Public Employees Mut. Ins. Co. v. Kelly

Decision Date04 March 1991
Docket NumberNo. 25563-1-I,25563-1-I
Citation60 Wn.App. 610,805 P.2d 822
CourtWashington Court of Appeals
PartiesPUBLIC EMPLOYEES MUTUAL INSURANCE COMPANY, Respondent, v. Robert KELLY and Nancy Kelly, husband and wife, and the marital community composed thereof, Appellants.

Stafford Frey Cooper & Stewart, John Budlong, Seattle, for appellants.
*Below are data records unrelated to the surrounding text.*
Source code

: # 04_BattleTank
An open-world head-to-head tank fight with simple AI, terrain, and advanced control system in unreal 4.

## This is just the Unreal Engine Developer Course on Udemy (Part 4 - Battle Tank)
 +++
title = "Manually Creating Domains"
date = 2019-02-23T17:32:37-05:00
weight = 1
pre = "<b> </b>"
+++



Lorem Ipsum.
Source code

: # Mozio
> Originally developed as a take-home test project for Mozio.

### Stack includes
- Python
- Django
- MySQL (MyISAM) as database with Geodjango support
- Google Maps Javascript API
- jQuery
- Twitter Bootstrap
Merrick, Hofstedt & Lindsey, Sidney R. Snyder, Jr., Seattle, for respondent.

FORREST, Judge.

On January 2, 1985 Richard and Nancy Kelly were seriously injured when struck by a pickup truck driven by Max Pau, an employee of AFC, Inc., while on company business. The registered and legal owner of the pickup was AFC, Inc., but the vehicle was listed on a United Pacific policy issued to Graydon Smith, AFC's president and majority shareholder.

The Kellys sued Pau, the Smiths, and AFC. Pau stated in interrogatories that AFC: (1) was the registered owner of the truck; (2) was the "actual owner"; (3) was benefitted by the use of the vehicle; (4) paid the expenses for the trip that the truck was on; and (5) paid for the insurance, gas, oil, maintenance and repair of the truck. The trial court dismissed the Kellys' claims against the Smiths after the Smiths argued that they were neither the owner of the truck nor the employer of Pau, and thus owed no duty to the Kellys. 1 Neither United Pacific, Smith, Pau, nor AFC claimed that Smith owned the pickup. The Kellys' case proceeded against AFC and Pau.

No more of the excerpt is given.